The sad life, sudden death and strange afterlife of Scottish money: historical perspectives on current conundrums.

When:23 Jul 2019, 12:30pm - 2pm
Venue:Room 310, Morven Brown Building, Kensington Campus
Who:David Blaazer, Interim Dean, Arts & Social Sciences
David Blaazer

Abstract: In the 2014 referendum on Scottish independence, the Scottish National Party (SNP) was blindsided by the emergence of the currency question as a central issue in the campaign. Paradoxically, while the SNP argued that Scotland could and should continue to use sterling, Unionists and UK monetary authorities insisted that an independent Scotland would not be permitted to do so, and that Scotland would have no choice but to create its own (inherently weak and unstable) currency.

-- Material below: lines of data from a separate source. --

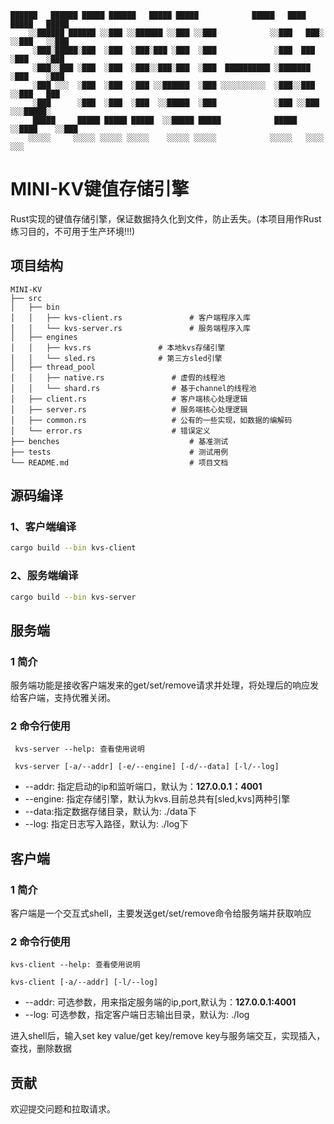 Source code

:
 ```
██████   ██████ █████ ██████   █████ █████            █████   ████ █████   █████
    ░░██████ ██████ ░░███ ░░██████ ░░███ ░░███            ░░███   ███░ ░░███   ░░███ 
     ░███░█████░███  ░███  ░███░███ ░███  ░███             ░███  ███    ░███    ░███ 
     ░███░░███ ░███  ░███  ░███░░███░███  ░███  ██████████ ░███████     ░███    ░███ 
     ░███ ░░░  ░███  ░███  ░███ ░░██████  ░███ ░░░░░░░░░░  ░███░░███    ░░███   ███  
     ░███      ░███  ░███  ░███  ░░█████  ░███             ░███ ░░███    ░░░█████░   
     █████     █████ █████ █████  ░░█████ █████            █████ ░░████    ░░███     
    ░░░░░     ░░░░░ ░░░░░ ░░░░░    ░░░░░ ░░░░░            ░░░░░   ░░░░      ░░░
```
# MINI-KV键值存储引擎
Rust实现的键值存储引擎，保证数据持久化到文件，防止丢失。(本项目用作Rust练习目的，不可用于生产环境!!!)

## 项目结构

```
MINI-KV
├── src
│   ├── bin
│   │   ├── kvs-client.rs               # 客户端程序入库
│   │   └── kvs-server.rs               # 服务端程序入库
│   ├── engines
│   │   ├── kvs.rs               # 本地kvs存储引擎
│   │   └── sled.rs              # 第三方sled引擎
│   ├── thread_pool
│   │   ├── native.rs               # 虚假的线程池
│   │   └── shard.rs                # 基于channel的线程池
│   ├── client.rs                   # 客户端核心处理逻辑
│   ├── server.rs                   # 服务端核心处理逻辑
│   ├── common.rs                   # 公有的一些实现，如数据的编解码
│   └── error.rs                    # 错误定义
├── benches                             # 基准测试
├── tests                               # 测试用例
└── README.md                           # 项目文档
```

## 源码编译
### 1、客户端编译
```sh
cargo build --bin kvs-client
```
### 2、服务端编译
```sh
cargo build --bin kvs-server
```  

## 服务端
### 1 简介 
服务端功能是接收客户端发来的get/set/remove请求并处理，将处理后的响应发给客户端，支持优雅关闭。

### 2 命令行使用 
```
 kvs-server --help: 查看使用说明 
```
```
 kvs-server [-a/--addr] [-e/--engine] [-d/--data] [-l/--log]
``` 
- --addr: 指定启动的ip和监听端口，默认为：**127.0.0.1：4001**  
- --engine: 指定存储引擎，默认为kvs.目前总共有[sled,kvs]两种引擎
- --data:指定数据存储目录，默认为: ./data下
- --log: 指定日志写入路径，默认为: ./log下

## 客户端
### 1 简介

客户端是一个交互式shell，主要发送get/set/remove命令给服务端并获取响应 

### 2 命令行使用
```
kvs-client --help: 查看使用说明 
```
```
kvs-client [-a/--addr] [-l/--log]
```
- --addr: 可选参数，用来指定服务端的ip,port,默认为：**127.0.0.1:4001**  
- --log: 可选参数，指定客户端日志输出目录，默认为: ./log

进入shell后，输入set key value/get key/remove key与服务端交互，实现插入，查找，删除数据

## 贡献

欢迎提交问题和拉取请求。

Both sides in this debate appear to have been afraid or incapable of mobilising the monetary history of either Scotland or the UK to support their cause. In this paper I will scrutinise critical episodes in British monetary history in an attempt to account for this strangely muted and mostly absurd historical ‘debate’. Focussing mainly on the Anglo-Scottish monetary union of 1707, I will show that the life, death and subsequent ghostly existence of Scotland’s independent money have been characterised on both sides of the border by a mixture of criminality, opportunism, indifference, national chauvinism and devotion to largely meaningless symbols, making the construction of any kind of affirmative national narrative all but impossible for any participant in the independence debate

Bio: Associate Professor David Blaazer is an historian of modern Britain and Ireland. His early research was on the non-communist left in Britain and resulted in the publication of The Popular Front and the Progressive Tradition: socialists, liberals and the quest for unity, 1884-1939 (Cambridge: Cambridge University Press, 1992) and a number of articles on the history of Guild Socialism. His current research is towards a book on currency, power and national identity in Britain and Ireland since 1603, a topic on which he has published a number of articles and given numerous papers at international conferences. He has also published on the Northern Ireland conflict, and on the historiography of globalisation.